### What needs to be done
The response should be the records below, repeated exactly, with each picture left out.

### Stored data
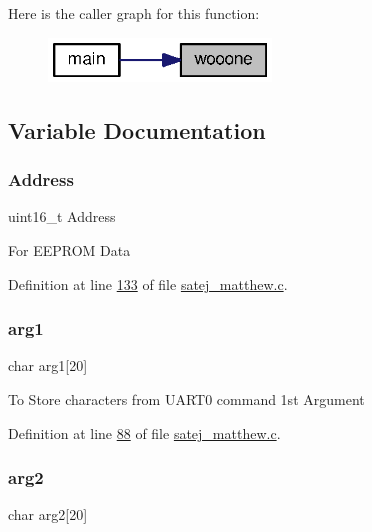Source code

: Here is the caller graph for this function\+:
\nopagebreak
\begin{figure}[H]
\begin{center}
\leavevmode
\includegraphics[width=168pt]{satej__matthew_8c_a35d3aeb4661540f67e367e4e328c6c88_icgraph}
\end{center}
\end{figure}


\subsection{Variable Documentation}
\mbox{\label{satej__matthew_8c_a749532d9fcee171290bbfbe7859e6ba7}} 
\subsubsection{\texorpdfstring{Address}{Address}}
{\footnotesize\ttfamily uint16\+\_\+t Address}

For E\+E\+P\+R\+OM Data 

Definition at line \mbox{\hyperlink{satej__matthew_8c_source_l00133}{133}} of file \mbox{\hyperlink{satej__matthew_8c_source}{satej\+\_\+matthew.\+c}}.

\mbox{\label{satej__matthew_8c_accf689945fb0ed6303f1696f1171a053}} 
\subsubsection{\texorpdfstring{arg1}{arg1}}
{\footnotesize\ttfamily char arg1\mbox{[}20\mbox{]}}

To Store characters from U\+A\+R\+T0 command 1st Argument 

Definition at line \mbox{\hyperlink{satej__matthew_8c_source_l00088}{88}} of file \mbox{\hyperlink{satej__matthew_8c_source}{satej\+\_\+matthew.\+c}}.

\mbox{\label{satej__matthew_8c_a31707e8b8c984ef710bfa2b7f63b0760}} 
\subsubsection{\texorpdfstring{arg2}{arg2}}
{\footnotesize\ttfamily char arg2\mbox{[}20\mbox{]}}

### Answer section
Source code

: Here is the caller graph for this function\+:
\nopagebreak
\begin{figure}[H]
\begin{center}
\leavevmode
\includegraphics[width=168pt]{satej__matthew_8c_a35d3aeb4661540f67e367e4e328c6c88_icgraph}
\end{center}
\end{figure}


\subsection{Variable Documentation}
\mbox{\label{satej__matthew_8c_a749532d9fcee171290bbfbe7859e6ba7}} 
\subsubsection{\texorpdfstring{Address}{Address}}
{\footnotesize\ttfamily uint16\+\_\+t Address}

For E\+E\+P\+R\+OM Data 

Definition at line \mbox{\hyperlink{satej__matthew_8c_source_l00133}{133}} of file \mbox{\hyperlink{satej__matthew_8c_source}{satej\+\_\+matthew.\+c}}.

\mbox{\label{satej__matthew_8c_accf689945fb0ed6303f1696f1171a053}} 
\subsubsection{\texorpdfstring{arg1}{arg1}}
{\footnotesize\ttfamily char arg1\mbox{[}20\mbox{]}}

To Store characters from U\+A\+R\+T0 command 1st Argument 

Definition at line \mbox{\hyperlink{satej__matthew_8c_source_l00088}{88}} of file \mbox{\hyperlink{satej__matthew_8c_source}{satej\+\_\+matthew.\+c}}.

\mbox{\label{satej__matthew_8c_a31707e8b8c984ef710bfa2b7f63b0760}} 
\subsubsection{\texorpdfstring{arg2}{arg2}}
{\footnotesize\ttfamily char arg2\mbox{[}20\mbox{]}}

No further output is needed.